* [TRY IT]
Tally every line in the entries below that holds "NoRemove", then give only the total.

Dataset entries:
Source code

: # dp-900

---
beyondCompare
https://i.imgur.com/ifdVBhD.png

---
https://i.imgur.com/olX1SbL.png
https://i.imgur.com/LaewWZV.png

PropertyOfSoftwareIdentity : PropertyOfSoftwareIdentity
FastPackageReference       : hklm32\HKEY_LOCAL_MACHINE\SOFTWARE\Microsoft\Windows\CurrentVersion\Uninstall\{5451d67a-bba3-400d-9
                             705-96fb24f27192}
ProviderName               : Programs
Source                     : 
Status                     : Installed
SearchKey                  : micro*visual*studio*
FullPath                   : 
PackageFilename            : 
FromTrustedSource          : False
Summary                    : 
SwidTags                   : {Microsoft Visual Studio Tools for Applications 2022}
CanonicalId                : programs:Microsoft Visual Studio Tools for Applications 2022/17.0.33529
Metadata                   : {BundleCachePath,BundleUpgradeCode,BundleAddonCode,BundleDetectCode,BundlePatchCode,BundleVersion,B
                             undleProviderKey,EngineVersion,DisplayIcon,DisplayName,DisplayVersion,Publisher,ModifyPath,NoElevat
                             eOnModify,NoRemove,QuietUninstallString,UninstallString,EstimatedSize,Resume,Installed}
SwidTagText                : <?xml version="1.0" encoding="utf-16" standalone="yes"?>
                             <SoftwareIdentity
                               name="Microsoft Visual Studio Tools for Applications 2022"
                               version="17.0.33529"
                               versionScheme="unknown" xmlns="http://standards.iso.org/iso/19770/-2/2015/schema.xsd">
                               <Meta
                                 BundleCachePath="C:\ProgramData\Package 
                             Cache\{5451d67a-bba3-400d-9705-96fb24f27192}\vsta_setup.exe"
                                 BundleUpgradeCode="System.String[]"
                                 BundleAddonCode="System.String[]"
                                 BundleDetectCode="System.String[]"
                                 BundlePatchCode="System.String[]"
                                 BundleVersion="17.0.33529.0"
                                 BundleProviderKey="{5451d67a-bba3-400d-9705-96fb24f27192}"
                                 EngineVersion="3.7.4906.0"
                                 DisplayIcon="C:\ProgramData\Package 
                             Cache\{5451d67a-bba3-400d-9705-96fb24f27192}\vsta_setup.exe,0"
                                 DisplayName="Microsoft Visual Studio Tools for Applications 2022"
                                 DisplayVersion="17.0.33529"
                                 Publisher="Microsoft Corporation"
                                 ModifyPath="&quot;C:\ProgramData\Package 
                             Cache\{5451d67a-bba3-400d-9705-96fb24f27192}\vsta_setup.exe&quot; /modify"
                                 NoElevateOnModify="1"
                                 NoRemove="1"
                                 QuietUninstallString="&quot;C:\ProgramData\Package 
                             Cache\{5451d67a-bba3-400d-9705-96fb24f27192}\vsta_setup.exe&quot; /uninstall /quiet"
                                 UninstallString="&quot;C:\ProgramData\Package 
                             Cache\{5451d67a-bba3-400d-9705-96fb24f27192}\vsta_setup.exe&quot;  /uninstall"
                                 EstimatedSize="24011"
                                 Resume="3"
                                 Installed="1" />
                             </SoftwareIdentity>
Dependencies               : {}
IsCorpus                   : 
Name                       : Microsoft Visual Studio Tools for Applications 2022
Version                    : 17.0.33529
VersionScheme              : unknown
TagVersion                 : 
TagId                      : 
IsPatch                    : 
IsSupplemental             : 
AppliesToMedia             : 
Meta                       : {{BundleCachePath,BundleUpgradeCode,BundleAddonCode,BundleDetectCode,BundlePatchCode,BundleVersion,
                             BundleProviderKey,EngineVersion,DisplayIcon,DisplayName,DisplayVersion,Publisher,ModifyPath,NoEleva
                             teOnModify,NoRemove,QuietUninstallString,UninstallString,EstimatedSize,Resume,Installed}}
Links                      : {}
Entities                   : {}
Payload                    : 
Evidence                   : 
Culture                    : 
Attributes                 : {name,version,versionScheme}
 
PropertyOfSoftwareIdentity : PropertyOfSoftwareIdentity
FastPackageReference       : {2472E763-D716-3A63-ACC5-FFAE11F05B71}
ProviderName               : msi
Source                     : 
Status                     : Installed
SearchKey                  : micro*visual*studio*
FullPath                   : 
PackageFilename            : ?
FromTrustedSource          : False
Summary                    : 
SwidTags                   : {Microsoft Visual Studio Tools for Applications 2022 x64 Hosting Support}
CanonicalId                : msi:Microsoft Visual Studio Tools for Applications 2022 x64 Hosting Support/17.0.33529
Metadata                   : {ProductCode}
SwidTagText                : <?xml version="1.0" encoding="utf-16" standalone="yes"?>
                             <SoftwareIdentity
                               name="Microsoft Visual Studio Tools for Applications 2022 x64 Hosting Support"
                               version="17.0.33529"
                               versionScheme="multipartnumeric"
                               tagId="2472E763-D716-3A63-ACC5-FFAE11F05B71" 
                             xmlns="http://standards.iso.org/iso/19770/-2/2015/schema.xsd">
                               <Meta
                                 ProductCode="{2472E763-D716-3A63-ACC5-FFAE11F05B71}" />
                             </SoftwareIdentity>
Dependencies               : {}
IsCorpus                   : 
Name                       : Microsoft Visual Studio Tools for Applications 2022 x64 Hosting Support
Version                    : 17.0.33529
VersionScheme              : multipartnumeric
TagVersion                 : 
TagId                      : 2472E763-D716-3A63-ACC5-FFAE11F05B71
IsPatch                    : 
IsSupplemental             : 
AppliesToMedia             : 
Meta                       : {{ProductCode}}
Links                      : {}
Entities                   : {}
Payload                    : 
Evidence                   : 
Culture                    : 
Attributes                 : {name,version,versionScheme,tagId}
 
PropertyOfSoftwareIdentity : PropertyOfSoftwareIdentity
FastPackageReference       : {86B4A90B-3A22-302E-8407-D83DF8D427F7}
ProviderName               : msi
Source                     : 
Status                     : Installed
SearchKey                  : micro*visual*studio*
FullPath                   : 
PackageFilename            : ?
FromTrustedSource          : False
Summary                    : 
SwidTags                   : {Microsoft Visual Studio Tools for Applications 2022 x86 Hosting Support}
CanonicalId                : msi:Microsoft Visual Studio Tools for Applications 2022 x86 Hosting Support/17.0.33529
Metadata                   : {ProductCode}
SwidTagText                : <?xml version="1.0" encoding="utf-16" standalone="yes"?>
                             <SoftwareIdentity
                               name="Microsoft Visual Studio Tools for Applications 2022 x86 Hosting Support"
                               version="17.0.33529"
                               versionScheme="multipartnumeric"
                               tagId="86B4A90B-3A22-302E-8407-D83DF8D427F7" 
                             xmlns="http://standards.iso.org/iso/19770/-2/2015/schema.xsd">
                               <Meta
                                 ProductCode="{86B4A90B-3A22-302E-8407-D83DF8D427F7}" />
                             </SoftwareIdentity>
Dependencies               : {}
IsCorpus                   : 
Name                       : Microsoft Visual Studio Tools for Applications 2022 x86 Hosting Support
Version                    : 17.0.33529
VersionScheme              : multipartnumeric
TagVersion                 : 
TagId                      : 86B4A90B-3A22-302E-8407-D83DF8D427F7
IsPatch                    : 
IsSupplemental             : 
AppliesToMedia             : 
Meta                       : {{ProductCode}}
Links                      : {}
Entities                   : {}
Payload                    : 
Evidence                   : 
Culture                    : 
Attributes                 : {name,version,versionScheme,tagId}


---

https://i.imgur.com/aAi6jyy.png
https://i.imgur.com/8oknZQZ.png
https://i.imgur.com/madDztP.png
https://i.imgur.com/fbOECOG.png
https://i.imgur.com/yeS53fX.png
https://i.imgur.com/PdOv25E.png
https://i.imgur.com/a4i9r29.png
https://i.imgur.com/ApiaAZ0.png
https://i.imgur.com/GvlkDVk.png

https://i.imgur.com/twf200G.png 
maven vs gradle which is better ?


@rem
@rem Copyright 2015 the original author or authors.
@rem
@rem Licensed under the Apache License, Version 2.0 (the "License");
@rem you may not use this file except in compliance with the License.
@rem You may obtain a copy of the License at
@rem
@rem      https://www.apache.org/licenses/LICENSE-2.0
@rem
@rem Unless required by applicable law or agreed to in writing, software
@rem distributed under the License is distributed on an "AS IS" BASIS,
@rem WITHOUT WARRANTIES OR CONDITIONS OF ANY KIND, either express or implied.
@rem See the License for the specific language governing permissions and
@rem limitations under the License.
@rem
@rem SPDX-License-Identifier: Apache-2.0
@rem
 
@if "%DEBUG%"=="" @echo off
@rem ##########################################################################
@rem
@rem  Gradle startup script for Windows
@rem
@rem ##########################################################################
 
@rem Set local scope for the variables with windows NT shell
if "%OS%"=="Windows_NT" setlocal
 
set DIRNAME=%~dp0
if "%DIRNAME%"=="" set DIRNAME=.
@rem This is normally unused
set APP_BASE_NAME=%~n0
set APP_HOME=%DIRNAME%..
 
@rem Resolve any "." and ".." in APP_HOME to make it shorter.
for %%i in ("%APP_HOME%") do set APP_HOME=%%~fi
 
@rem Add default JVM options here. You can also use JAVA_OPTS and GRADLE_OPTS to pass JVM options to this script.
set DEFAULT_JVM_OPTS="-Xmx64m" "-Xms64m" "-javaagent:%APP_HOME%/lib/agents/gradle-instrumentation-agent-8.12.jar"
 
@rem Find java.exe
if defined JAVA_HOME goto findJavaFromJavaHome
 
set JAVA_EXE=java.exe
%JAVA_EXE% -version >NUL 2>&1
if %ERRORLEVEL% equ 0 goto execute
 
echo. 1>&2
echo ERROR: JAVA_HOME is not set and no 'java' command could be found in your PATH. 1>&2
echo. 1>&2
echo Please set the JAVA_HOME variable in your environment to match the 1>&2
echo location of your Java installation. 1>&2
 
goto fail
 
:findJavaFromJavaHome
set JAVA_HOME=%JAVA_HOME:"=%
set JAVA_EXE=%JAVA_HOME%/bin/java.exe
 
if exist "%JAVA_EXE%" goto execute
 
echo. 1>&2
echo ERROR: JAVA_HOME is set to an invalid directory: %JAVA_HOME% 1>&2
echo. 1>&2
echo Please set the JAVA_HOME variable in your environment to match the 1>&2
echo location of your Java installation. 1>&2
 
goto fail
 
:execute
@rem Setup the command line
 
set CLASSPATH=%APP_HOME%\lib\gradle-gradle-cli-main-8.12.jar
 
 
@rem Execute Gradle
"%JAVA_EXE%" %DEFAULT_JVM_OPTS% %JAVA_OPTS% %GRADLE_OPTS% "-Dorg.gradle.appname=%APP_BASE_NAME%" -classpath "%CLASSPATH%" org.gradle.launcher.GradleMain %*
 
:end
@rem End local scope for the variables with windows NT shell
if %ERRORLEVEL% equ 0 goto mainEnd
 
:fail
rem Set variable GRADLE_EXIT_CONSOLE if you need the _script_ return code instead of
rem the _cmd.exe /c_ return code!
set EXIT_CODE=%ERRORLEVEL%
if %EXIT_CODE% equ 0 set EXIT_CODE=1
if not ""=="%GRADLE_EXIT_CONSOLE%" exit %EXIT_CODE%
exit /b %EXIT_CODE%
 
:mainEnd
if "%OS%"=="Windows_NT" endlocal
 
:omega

* [EXERCISE SOLUTION]
3